DNA barcoder

Help

Five results files will be created:
  • .bestmatch file

    This file is the result of a preprocessing step in the classification. For each sequence is shown which reference sequence matches the most.

  • .classification file

    The classification file shows the classification for each best match. It shows the following information: ID, reference ID, taxonomy, identification rank, cutoff and confidence. This file also shows which sequences were not classified.

  • .classified file

    This file shows the classification for each ID. It shows the following information: ID, the predicted name, full classification, identification rank, cutoff confidence, reference ID, BLAST score, BLAST sim and BLAST coverage. This file also shows which sequences were not classified.

  • .krona.html file

    This is a Krona chart which shows the taxonomy distribution of the classification.

  • .krona.report file

    This file contains the same information as the Krona chart, but in text format.

A table of only the classified sequences is shown at the bottom the results page. This table can also be downloaded.

Three results files are created:
  • .cutoffs.json file

    This file contains the cutoff calculation results. The first level of the file show the identification rank. In the second level the higher rank groups are listed. For each higher rank group the cutoff, confidence and other extra information is given.
    This is the file which needs to be used as input for classification.

  • .cutoffs.json.txt file

    This file contains the same information as the cutoffs.json file, but written in a tab delimited table instead.

  • .best.json file

    The best cutoffs are calculated of the .cutoffs.json file This file contains the best cutoffs for the taxonomic groups. If a cutoff for a taxonomic group has a low F-measure, the cutoff of a taxonomic group higher is chosen with a higher F-measure.

  • .best.json.txt file

    This file contains the same information as the best.json file, but written in a tab delimited table instead.

  • .lowerconfidence.immediatehigherlevel.txt and .lowerconfidence.txt files

    These files contain information about how the cutoffs changed from the original cutoffs in the .cutoffs.json file to the best cutoffs in the .best.json file.

  • .predicted file

    Here all calculated F-measures for each possible cutoff are given. This file does not contain the final results, but can be used for verification purposes.

At the bottom of the page results figures are shown.

Five results files will be created:
  • .krona.html file

    This is a Krona chart which shows the taxonomy distribution of the submitted reference dataset.

  • .krona.report file

    This file contains the same information as the Krona chart, but in text format.

  • .length.txt file

    A tab-delimited file which shows the number of sequences per length interval of the submitted dataset.

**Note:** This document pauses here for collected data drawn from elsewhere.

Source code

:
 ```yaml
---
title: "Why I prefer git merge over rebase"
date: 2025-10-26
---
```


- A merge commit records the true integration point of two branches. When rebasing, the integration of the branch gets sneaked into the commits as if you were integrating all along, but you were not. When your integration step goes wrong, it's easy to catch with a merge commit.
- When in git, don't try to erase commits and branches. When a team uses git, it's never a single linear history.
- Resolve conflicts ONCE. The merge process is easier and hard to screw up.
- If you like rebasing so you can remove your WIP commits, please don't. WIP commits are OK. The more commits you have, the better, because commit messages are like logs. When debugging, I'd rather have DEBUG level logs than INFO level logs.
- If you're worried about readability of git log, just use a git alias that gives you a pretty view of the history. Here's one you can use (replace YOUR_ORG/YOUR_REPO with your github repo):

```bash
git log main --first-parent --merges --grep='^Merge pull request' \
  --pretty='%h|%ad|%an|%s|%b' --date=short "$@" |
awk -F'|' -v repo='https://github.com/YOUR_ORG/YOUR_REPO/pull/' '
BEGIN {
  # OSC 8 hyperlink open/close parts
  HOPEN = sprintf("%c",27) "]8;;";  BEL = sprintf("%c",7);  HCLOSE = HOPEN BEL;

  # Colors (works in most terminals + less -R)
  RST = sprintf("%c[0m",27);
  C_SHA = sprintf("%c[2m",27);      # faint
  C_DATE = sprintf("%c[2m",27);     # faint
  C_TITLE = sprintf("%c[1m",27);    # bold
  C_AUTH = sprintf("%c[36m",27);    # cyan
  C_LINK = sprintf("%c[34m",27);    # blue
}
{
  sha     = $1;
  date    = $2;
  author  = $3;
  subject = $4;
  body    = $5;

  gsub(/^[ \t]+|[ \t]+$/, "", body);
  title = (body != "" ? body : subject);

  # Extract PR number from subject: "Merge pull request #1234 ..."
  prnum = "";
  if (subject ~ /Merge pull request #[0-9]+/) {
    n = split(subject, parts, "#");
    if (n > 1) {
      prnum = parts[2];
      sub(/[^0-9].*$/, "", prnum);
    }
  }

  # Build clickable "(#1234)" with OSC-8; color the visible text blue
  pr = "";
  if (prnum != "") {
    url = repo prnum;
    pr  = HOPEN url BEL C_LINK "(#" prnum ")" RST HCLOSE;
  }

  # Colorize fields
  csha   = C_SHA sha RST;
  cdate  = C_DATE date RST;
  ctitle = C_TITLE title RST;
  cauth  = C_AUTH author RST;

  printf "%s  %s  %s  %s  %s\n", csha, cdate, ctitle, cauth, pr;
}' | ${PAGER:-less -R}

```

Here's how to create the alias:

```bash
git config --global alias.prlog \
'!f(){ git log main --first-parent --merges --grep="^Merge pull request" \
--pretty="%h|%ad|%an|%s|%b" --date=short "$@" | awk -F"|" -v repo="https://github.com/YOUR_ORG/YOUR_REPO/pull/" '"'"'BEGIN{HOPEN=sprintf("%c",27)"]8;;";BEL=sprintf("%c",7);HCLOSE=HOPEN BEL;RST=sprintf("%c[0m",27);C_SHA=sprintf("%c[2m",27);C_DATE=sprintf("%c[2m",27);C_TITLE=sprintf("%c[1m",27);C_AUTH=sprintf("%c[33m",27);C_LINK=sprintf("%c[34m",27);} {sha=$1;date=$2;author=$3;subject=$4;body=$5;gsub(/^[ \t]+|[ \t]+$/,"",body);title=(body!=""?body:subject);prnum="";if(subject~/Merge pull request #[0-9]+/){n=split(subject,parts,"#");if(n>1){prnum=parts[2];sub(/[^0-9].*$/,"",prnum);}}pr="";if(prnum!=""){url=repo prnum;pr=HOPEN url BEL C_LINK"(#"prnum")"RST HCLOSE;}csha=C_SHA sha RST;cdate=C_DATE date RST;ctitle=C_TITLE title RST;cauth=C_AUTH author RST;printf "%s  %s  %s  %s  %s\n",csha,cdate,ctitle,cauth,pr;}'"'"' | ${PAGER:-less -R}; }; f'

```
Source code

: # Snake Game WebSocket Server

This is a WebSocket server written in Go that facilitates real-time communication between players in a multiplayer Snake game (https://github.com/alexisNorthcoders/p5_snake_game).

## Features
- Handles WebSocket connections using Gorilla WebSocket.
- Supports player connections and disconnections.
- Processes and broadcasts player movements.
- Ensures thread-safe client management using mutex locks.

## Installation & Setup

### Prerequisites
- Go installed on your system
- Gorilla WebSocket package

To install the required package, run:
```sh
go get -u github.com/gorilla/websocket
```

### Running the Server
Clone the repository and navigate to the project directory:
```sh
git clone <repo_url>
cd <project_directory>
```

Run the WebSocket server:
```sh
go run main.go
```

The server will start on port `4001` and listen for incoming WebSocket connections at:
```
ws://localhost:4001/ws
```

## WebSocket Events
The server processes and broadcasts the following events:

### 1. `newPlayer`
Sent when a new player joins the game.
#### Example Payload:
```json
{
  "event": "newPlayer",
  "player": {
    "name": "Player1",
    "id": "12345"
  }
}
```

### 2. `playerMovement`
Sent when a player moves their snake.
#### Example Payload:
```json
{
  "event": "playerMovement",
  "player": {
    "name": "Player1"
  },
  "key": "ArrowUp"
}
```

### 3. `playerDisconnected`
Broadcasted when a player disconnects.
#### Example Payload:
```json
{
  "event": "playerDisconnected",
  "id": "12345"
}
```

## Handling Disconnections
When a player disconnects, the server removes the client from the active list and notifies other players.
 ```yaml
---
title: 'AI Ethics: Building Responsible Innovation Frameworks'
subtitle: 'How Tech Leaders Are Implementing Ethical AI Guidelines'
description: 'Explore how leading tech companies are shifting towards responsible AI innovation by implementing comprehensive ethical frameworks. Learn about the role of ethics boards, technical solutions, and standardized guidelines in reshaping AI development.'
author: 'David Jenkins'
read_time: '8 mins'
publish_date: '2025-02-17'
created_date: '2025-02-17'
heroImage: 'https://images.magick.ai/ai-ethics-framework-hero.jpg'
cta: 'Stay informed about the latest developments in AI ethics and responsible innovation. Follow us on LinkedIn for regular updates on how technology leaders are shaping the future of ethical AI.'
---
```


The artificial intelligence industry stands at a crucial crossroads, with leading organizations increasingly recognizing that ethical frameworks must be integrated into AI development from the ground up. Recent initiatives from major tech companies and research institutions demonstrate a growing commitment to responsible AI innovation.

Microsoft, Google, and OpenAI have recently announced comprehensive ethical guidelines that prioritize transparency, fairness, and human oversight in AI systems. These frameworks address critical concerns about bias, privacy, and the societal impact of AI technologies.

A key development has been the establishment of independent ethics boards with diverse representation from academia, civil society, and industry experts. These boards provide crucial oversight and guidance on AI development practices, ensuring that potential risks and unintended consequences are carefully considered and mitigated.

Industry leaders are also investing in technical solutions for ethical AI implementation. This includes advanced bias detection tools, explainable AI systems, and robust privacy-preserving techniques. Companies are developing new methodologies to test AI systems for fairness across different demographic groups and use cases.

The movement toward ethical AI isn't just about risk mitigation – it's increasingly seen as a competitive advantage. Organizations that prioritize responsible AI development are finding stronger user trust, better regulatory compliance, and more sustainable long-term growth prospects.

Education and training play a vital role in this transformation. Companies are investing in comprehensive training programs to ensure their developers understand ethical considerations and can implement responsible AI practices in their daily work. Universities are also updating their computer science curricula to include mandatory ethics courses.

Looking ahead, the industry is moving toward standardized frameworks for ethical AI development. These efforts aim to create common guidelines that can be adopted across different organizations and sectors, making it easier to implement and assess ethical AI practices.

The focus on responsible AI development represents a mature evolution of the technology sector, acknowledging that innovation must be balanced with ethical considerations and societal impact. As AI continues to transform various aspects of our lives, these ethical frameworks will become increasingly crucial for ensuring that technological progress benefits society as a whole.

  • .distribution.txt file

    A tab-delimited file which contains the taxonomic distribution of the submitted reference dataset. The first column shows the taxonname and the second column the number of sequences with that taxon. The last column shows the percentage of sequences with said taxonname of the total amount of sequences in the dataset.

  • .sim file

    This is a similarity matrix file. This file consist of three columns. The first two show the IDs of the sequences that are being compared. The third column shows to percentage for which these sequences coincide.

At the bottom of the page results figures are shown.

This interface currently has three analysis option:
  • Length distribution

    A sequence length distribution of a FASTA file can be generated. The interval setting for this distribution is automatically set to 100, but can be changed.

  • Taxonomic distribution

    The taxonomic distribution analysis generates the distribution of taxon names in the given dataset. This distribution is shown per taxonomic rank. For which ranks this is done can be changed in the settings.

  • Similarity matrix

    This analysis generates a similarity matrix (.sim) file of the given dataset. This file consist of three columns. The first two show the IDs of the sequences that are being compared. The third column shows to percentage for which these sequences coincide.
    This file can be used as input for the cutoff calculation and visualization. A .sim file will be created automatically for these calculations if this file is not given.

The command line version of DNA barcoder also has analysis options for a general overview of the submitted file and variation of the sequences. These options might be implemented into this interface in future developments.

Two results files will be created:
  • .coord file

    This file contains the coordinates of each point of the visualization.

  • .sim file

    A similarity matrix file. This file consist of three columns. The first two show the IDs of the sequences that are being compared. The third column show to percentage for which these sequences coincide. This file will only be created if no similarity matrix file is given as input.

At the bottom of the page the visualization is shown.